== Problem details ==
Please set down, word for word, each line from the one containing "plot(t, x2, 'turquoise', linewidth=lw)" through the final line of the records below, both included, and nothing else.

== Dataset ==
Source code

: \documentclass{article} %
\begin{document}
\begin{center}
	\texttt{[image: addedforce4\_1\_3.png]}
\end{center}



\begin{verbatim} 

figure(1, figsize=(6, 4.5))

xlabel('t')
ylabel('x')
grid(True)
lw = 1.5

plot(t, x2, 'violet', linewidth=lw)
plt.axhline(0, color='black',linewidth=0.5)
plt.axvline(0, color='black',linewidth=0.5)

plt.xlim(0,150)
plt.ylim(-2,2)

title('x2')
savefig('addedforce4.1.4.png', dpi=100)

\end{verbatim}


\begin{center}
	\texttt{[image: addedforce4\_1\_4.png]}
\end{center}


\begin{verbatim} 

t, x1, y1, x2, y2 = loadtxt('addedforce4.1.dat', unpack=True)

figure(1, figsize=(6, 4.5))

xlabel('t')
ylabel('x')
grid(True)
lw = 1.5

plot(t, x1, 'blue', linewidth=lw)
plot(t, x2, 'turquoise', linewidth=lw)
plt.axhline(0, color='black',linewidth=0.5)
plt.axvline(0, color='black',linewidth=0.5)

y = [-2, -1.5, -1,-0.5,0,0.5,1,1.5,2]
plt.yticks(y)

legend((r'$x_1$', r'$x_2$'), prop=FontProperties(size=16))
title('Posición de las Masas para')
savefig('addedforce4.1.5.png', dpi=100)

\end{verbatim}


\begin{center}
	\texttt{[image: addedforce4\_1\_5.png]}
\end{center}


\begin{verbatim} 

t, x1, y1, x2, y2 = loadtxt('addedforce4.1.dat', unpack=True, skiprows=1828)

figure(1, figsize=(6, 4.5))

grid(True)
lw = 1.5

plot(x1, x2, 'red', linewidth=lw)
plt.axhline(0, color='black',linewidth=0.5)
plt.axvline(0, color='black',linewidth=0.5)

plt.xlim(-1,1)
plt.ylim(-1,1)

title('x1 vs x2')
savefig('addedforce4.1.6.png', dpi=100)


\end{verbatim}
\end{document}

== Exercise response ==
plot(t, x2, 'turquoise', linewidth=lw)
plt.axhline(0, color='black',linewidth=0.5)
plt.axvline(0, color='black',linewidth=0.5)

y = [-2, -1.5, -1,-0.5,0,0.5,1,1.5,2]
plt.yticks(y)

legend((r'$x_1$', r'$x_2$'), prop=FontProperties(size=16))
title('Posición de las Masas para')
savefig('addedforce4.1.5.png', dpi=100)

\end{verbatim}


\begin{center}
	\texttt{[image: addedforce4\_1\_5.png]}
\end{center}


\begin{verbatim} 

t, x1, y1, x2, y2 = loadtxt('addedforce4.1.dat', unpack=True, skiprows=1828)

figure(1, figsize=(6, 4.5))

grid(True)
lw = 1.5

plot(x1, x2, 'red', linewidth=lw)
plt.axhline(0, color='black',linewidth=0.5)
plt.axvline(0, color='black',linewidth=0.5)

plt.xlim(-1,1)
plt.ylim(-1,1)

title('x1 vs x2')
savefig('addedforce4.1.6.png', dpi=100)


\end{verbatim}
\end{document}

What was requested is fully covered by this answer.